Riding as SWorks SL3 with Red powertrain, all new earlier this year. Now I have a click always at the same point in the rotation of my crank. Same in either chainring. The crank arm is conveniently marked with torque ratings and indicates I have a BB30. It is not loosely installed. No play in the install. the pedals are tight. The click is only while riding and I can't recreate it on the workstand. When I ride, if I increase my forward motion power at top of the stroke, the click ceases. I see no interferences or FD issues (not touching the chain wheel).

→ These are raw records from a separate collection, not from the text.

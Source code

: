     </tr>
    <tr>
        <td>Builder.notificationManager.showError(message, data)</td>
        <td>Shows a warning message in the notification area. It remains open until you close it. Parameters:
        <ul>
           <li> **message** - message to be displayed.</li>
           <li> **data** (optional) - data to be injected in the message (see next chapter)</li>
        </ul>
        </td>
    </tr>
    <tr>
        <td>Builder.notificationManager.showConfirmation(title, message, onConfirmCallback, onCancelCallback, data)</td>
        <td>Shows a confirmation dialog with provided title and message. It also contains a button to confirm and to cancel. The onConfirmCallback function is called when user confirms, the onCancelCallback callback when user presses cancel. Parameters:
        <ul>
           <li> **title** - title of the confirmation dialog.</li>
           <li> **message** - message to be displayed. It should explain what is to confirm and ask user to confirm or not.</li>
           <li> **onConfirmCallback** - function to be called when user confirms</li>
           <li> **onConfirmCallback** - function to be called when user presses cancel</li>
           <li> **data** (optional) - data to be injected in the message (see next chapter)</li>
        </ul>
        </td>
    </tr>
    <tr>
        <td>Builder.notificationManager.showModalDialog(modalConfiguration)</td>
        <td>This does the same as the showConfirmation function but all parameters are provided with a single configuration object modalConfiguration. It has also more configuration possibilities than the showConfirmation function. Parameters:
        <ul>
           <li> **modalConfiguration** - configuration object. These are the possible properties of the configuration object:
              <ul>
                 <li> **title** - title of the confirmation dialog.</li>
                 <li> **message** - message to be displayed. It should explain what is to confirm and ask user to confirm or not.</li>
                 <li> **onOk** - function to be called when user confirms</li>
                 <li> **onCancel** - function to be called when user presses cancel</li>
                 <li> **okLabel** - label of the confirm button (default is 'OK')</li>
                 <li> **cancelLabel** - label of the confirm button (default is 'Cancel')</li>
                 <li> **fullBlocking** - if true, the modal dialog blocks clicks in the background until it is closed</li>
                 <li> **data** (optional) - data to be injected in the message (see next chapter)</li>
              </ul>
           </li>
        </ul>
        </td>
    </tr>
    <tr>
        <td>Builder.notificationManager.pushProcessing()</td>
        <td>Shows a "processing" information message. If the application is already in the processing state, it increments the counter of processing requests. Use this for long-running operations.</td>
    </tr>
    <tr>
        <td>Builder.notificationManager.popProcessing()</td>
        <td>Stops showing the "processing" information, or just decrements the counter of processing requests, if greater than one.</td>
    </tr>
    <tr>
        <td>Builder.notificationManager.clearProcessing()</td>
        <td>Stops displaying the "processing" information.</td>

Any suggestions? Thanks.


----------



## dcorn (Sep 1, 2011)

Could be the frame itself or the BB. My SL3 S-works has clicked like that and it's an S-works crank. My friend to and he has an SL3 Expert with Ultegra. Not sure what the fix is. Maybe pull the crank apart and regrease everything?


----------



## rlb81 (Feb 2, 2010)

Check out this thread


----------



## Special Eyes (Feb 2, 2011)

Thanks for the help and direction.

I swapped pedals with my other road bike with identical pedals. Noise gone. Yeah!


----------



## mariomal99 (Mar 4, 2012)

^^^^what pedals are you using?


----------



## Special Eyes (Feb 2, 2011)

I use Time ATAC XS carbon mtn bike pedals on all my bikes.


----------